Bio::Gonzales::Matrix::IO - Library for simple matrix IO


=head1 SYNOPSIS

    use Bio::Gonzales::Matrix::IO qw(lspew mslurp lslurp mspew);

=head1 DESCRIPTION

Provides functions for common matrix/list IO.

=head1 SUBROUTINES

=over 4

=item B<< dict_slurp($filename, \%options) >>

  %options = (
    sep     => qr/\t/,
    header  => 0,
    skip    => -1,
    comment => qr/^\s*#/,
    key_idx => 0,
    val_idx => undef,
    uniq    => 0,
    record_filter => undef,
    concat_keys => 1,
    strict => 0
  );

Setups:

=over 4

=item uniq = 1 && no val_idx => read in key_idx as hash and set values to 1

=item uniq = 0 && no val_idx => read in key_idx as hash and set values to the count of keys

=item uniq = 1 && val_idx    =>  read into ( key => [ @values ], ...)

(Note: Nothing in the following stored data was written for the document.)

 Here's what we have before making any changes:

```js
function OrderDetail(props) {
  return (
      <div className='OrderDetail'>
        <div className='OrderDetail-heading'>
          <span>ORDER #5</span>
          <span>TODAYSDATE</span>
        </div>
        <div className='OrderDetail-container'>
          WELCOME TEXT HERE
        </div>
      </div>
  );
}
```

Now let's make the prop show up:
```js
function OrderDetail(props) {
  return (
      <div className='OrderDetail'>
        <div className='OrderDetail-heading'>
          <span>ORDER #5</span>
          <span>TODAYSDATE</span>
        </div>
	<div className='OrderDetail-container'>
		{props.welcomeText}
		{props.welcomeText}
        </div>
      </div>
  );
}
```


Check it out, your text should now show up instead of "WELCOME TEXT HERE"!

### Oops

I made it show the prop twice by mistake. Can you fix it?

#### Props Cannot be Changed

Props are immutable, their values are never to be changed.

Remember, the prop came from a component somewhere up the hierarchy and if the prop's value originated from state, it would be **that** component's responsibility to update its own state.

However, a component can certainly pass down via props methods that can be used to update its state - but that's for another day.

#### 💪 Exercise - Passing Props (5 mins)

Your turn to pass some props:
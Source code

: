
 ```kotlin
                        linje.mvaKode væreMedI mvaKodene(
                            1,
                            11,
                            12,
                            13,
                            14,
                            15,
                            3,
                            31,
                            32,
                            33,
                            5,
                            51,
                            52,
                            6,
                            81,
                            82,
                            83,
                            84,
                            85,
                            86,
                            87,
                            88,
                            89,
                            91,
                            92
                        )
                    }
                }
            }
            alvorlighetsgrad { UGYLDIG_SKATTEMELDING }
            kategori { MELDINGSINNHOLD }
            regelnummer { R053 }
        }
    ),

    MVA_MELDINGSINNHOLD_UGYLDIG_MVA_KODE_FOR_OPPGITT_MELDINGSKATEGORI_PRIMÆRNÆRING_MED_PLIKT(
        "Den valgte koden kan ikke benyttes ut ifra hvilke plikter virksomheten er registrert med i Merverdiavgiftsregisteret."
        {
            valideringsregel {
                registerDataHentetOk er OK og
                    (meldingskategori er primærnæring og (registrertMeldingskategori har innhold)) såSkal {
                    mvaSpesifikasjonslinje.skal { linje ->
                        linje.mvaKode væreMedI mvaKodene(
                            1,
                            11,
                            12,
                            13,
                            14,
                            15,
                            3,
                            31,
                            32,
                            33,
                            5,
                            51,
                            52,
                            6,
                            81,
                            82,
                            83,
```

=item uniq = 0 && val_idx    =>  read into ( key => [ [ @values ], [ @more_values ] ], ...)

=item concat_keys

Concatenate the keys by C<< $; >>. If set to 0, key columns are taken in a
serial fashion and are merged to one big column.

=item uniq = 1 && strict = 1 => confess if two times the same key occurs in the data.

=back

If key_idx is an array, the keys columns are joined by C<$;> to build the hash key.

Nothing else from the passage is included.